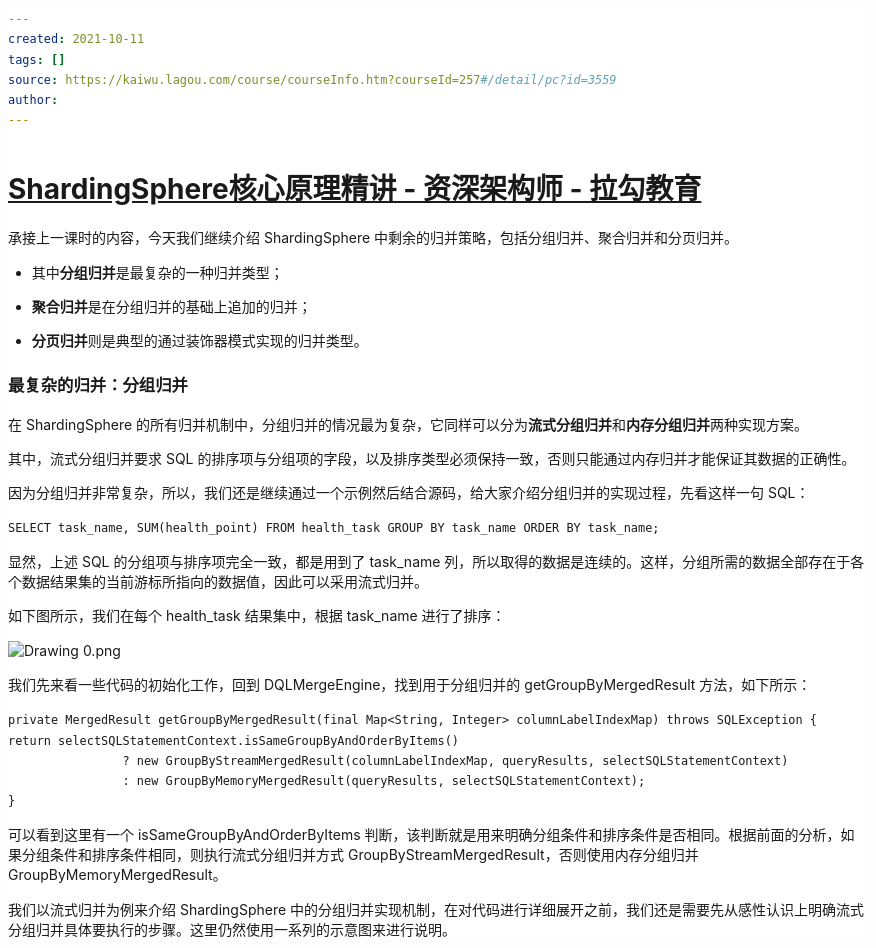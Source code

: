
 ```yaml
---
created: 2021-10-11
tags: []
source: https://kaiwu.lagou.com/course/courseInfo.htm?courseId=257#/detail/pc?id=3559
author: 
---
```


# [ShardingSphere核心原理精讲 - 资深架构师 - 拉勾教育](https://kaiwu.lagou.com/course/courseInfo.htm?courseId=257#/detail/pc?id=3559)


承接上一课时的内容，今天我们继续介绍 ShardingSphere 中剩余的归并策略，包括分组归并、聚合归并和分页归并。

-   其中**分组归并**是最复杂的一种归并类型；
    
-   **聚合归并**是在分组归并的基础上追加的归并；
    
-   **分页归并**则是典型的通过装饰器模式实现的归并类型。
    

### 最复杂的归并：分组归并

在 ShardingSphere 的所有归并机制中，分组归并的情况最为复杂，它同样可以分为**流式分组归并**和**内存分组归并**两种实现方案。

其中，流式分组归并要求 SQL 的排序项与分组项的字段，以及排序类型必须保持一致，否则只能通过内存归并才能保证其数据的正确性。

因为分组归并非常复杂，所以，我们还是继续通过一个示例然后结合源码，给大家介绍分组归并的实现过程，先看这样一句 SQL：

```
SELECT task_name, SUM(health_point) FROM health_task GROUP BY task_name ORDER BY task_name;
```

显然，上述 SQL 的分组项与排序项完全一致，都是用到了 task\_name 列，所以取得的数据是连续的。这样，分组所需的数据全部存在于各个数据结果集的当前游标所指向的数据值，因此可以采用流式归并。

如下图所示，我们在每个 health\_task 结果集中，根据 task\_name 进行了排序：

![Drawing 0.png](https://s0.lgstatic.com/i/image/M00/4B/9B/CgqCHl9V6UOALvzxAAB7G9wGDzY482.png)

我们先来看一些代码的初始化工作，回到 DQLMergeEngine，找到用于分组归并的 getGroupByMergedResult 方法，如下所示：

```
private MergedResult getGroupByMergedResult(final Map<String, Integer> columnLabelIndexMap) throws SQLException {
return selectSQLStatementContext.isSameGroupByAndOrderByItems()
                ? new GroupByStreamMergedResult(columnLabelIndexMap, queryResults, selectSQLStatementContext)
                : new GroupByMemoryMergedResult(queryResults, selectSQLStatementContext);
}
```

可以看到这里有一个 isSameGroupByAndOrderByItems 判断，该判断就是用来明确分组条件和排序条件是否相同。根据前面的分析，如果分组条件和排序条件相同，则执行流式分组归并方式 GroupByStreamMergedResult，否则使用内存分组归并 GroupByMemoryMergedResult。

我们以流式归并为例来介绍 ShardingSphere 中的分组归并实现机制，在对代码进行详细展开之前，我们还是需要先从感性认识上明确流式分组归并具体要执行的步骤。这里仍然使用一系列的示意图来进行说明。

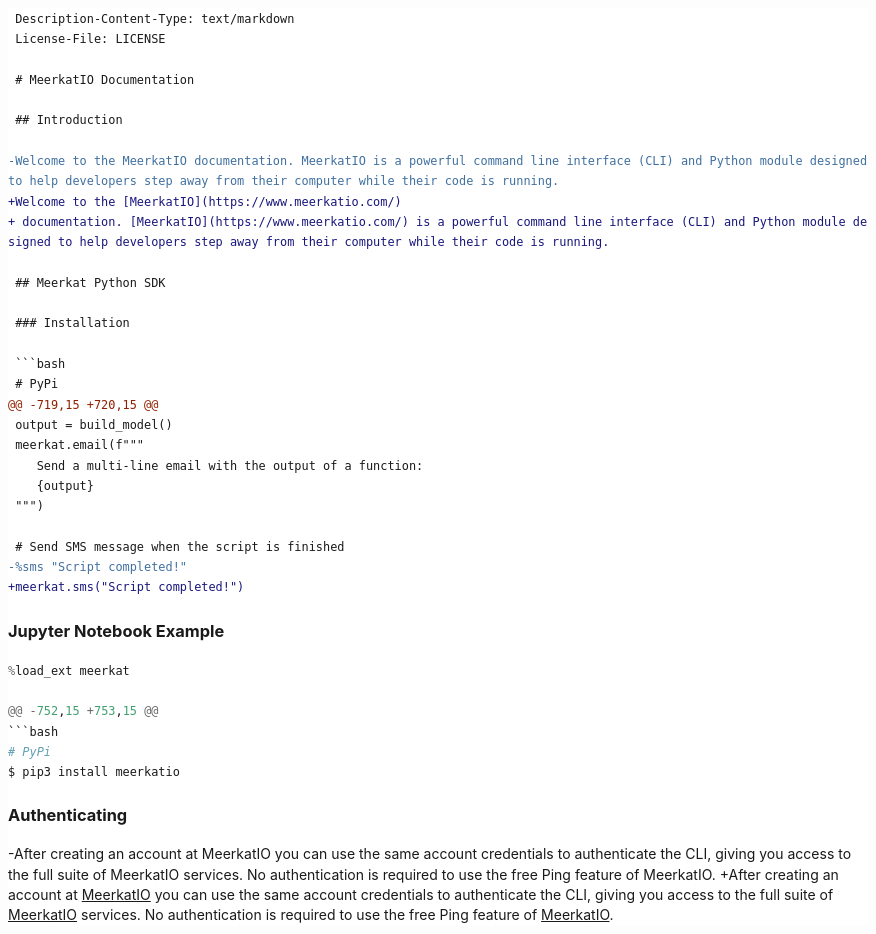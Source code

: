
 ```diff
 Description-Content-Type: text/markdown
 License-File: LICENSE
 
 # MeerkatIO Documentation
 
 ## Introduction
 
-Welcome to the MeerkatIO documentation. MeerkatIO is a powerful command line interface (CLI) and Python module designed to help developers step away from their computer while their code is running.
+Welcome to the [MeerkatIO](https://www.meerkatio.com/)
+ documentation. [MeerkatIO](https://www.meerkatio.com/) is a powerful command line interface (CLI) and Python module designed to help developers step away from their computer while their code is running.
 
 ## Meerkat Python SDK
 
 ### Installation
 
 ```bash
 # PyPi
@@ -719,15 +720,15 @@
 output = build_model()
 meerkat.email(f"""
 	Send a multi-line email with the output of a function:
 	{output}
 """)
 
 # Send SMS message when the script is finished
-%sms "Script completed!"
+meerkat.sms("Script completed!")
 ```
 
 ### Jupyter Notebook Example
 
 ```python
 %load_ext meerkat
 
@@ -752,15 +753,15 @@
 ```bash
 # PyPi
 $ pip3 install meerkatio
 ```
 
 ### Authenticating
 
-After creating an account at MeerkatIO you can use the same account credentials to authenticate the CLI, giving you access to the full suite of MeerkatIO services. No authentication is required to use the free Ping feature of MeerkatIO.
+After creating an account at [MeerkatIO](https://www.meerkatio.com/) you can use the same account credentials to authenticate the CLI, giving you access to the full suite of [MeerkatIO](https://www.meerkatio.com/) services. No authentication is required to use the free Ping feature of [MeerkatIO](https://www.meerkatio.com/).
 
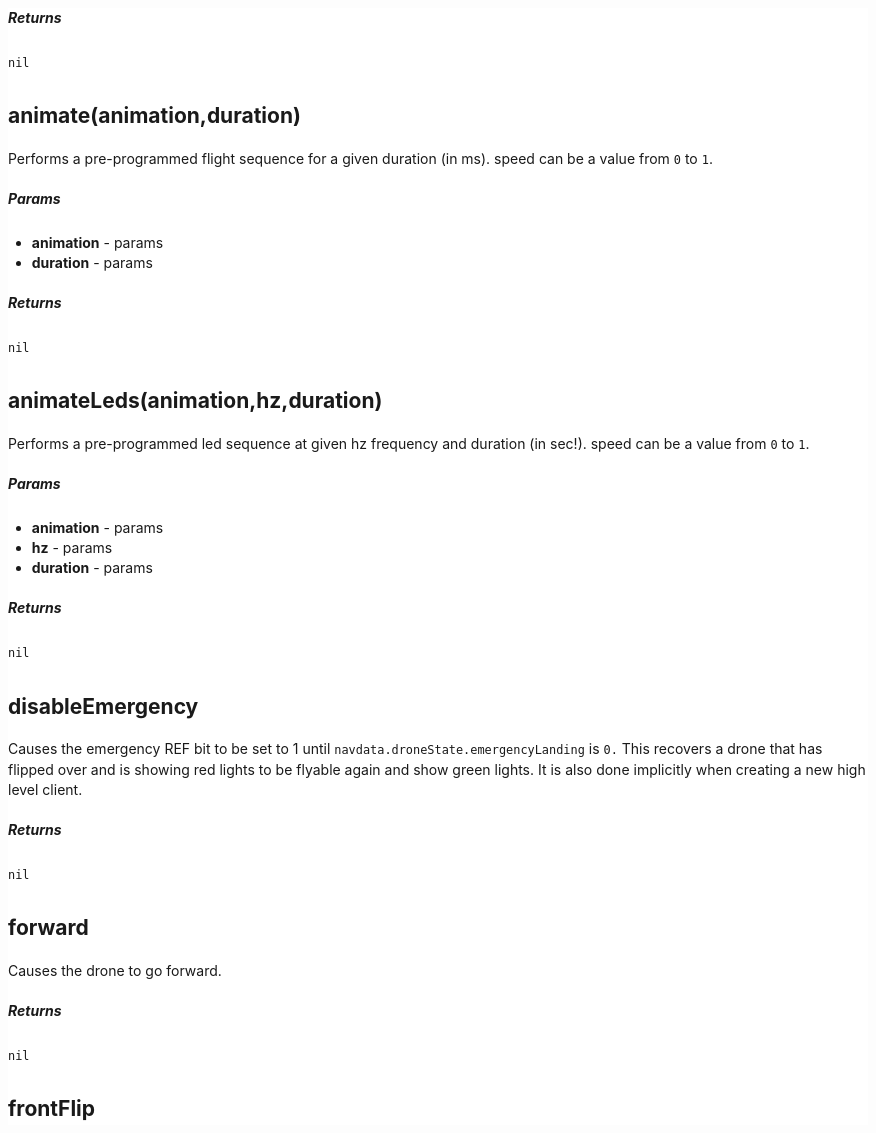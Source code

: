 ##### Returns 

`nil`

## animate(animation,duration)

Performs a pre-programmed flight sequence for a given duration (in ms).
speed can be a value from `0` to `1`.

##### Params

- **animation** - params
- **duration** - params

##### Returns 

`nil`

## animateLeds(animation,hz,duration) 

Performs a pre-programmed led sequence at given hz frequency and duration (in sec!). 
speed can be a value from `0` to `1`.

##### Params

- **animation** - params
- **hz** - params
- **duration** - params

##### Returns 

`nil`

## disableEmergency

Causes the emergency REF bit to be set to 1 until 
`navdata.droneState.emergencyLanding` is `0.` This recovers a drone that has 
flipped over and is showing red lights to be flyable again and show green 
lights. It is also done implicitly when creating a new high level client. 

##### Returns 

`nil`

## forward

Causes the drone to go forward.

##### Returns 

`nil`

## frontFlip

**Problem description**
No picture should be included when the data are set down again exactly.

**Output**
Source code

:
 ```yaml
---
created: 2021-10-11
tags: []
source: https://kaiwu.lagou.com/course/courseInfo.htm?courseId=257#/detail/pc?id=3559
author: 
---
```


# [ShardingSphere核心原理精讲 - 资深架构师 - 拉勾教育](https://kaiwu.lagou.com/course/courseInfo.htm?courseId=257#/detail/pc?id=3559)


承接上一课时的内容，今天我们继续介绍 ShardingSphere 中剩余的归并策略，包括分组归并、聚合归并和分页归并。

-   其中**分组归并**是最复杂的一种归并类型；
    
-   **聚合归并**是在分组归并的基础上追加的归并；
    
-   **分页归并**则是典型的通过装饰器模式实现的归并类型。
    

### 最复杂的归并：分组归并

在 ShardingSphere 的所有归并机制中，分组归并的情况最为复杂，它同样可以分为**流式分组归并**和**内存分组归并**两种实现方案。

其中，流式分组归并要求 SQL 的排序项与分组项的字段，以及排序类型必须保持一致，否则只能通过内存归并才能保证其数据的正确性。

因为分组归并非常复杂，所以，我们还是继续通过一个示例然后结合源码，给大家介绍分组归并的实现过程，先看这样一句 SQL：

```
SELECT task_name, SUM(health_point) FROM health_task GROUP BY task_name ORDER BY task_name;
```

显然，上述 SQL 的分组项与排序项完全一致，都是用到了 task\_name 列，所以取得的数据是连续的。这样，分组所需的数据全部存在于各个数据结果集的当前游标所指向的数据值，因此可以采用流式归并。

如下图所示，我们在每个 health\_task 结果集中，根据 task\_name 进行了排序：

![Drawing 0.png](https://s0.lgstatic.com/i/image/M00/4B/9B/CgqCHl9V6UOALvzxAAB7G9wGDzY482.png)

我们先来看一些代码的初始化工作，回到 DQLMergeEngine，找到用于分组归并的 getGroupByMergedResult 方法，如下所示：

```
private MergedResult getGroupByMergedResult(final Map<String, Integer> columnLabelIndexMap) throws SQLException {
return selectSQLStatementContext.isSameGroupByAndOrderByItems()
                ? new GroupByStreamMergedResult(columnLabelIndexMap, queryResults, selectSQLStatementContext)
                : new GroupByMemoryMergedResult(queryResults, selectSQLStatementContext);
}
```

可以看到这里有一个 isSameGroupByAndOrderByItems 判断，该判断就是用来明确分组条件和排序条件是否相同。根据前面的分析，如果分组条件和排序条件相同，则执行流式分组归并方式 GroupByStreamMergedResult，否则使用内存分组归并 GroupByMemoryMergedResult。

我们以流式归并为例来介绍 ShardingSphere 中的分组归并实现机制，在对代码进行详细展开之前，我们还是需要先从感性认识上明确流式分组归并具体要执行的步骤。这里仍然使用一系列的示意图来进行说明。

Source code

:
 ```diff
 Description-Content-Type: text/markdown
 License-File: LICENSE
 
 # MeerkatIO Documentation
 
 ## Introduction
 
-Welcome to the MeerkatIO documentation. MeerkatIO is a powerful command line interface (CLI) and Python module designed to help developers step away from their computer while their code is running.
+Welcome to the [MeerkatIO](https://www.meerkatio.com/)
+ documentation. [MeerkatIO](https://www.meerkatio.com/) is a powerful command line interface (CLI) and Python module designed to help developers step away from their computer while their code is running.
 
 ## Meerkat Python SDK
 
 ### Installation
 
 ```bash
 # PyPi
@@ -719,15 +720,15 @@
 output = build_model()
 meerkat.email(f"""
 	Send a multi-line email with the output of a function:
 	{output}
 """)
 
 # Send SMS message when the script is finished
-%sms "Script completed!"
+meerkat.sms("Script completed!")
 ```
 
 ### Jupyter Notebook Example
 
 ```python
 %load_ext meerkat
 
@@ -752,15 +753,15 @@
 ```bash
 # PyPi
 $ pip3 install meerkatio
 ```
 
 ### Authenticating
 
-After creating an account at MeerkatIO you can use the same account credentials to authenticate the CLI, giving you access to the full suite of MeerkatIO services. No authentication is required to use the free Ping feature of MeerkatIO.
+After creating an account at [MeerkatIO](https://www.meerkatio.com/) you can use the same account credentials to authenticate the CLI, giving you access to the full suite of [MeerkatIO](https://www.meerkatio.com/) services. No authentication is required to use the free Ping feature of [MeerkatIO](https://www.meerkatio.com/).
 
Source code

: ##### Returns 

`nil`

## animate(animation,duration)

Performs a pre-programmed flight sequence for a given duration (in ms).
speed can be a value from `0` to `1`.

##### Params

- **animation** - params
- **duration** - params

##### Returns 

`nil`

## animateLeds(animation,hz,duration) 

Performs a pre-programmed led sequence at given hz frequency and duration (in sec!). 
speed can be a value from `0` to `1`.

##### Params

- **animation** - params
- **hz** - params
- **duration** - params

##### Returns 

`nil`

## disableEmergency

Causes the emergency REF bit to be set to 1 until 
`navdata.droneState.emergencyLanding` is `0.` This recovers a drone that has 
flipped over and is showing red lights to be flyable again and show green 
lights. It is also done implicitly when creating a new high level client. 

##### Returns 

`nil`

## forward

Causes the drone to go forward.

##### Returns 

`nil`

## frontFlip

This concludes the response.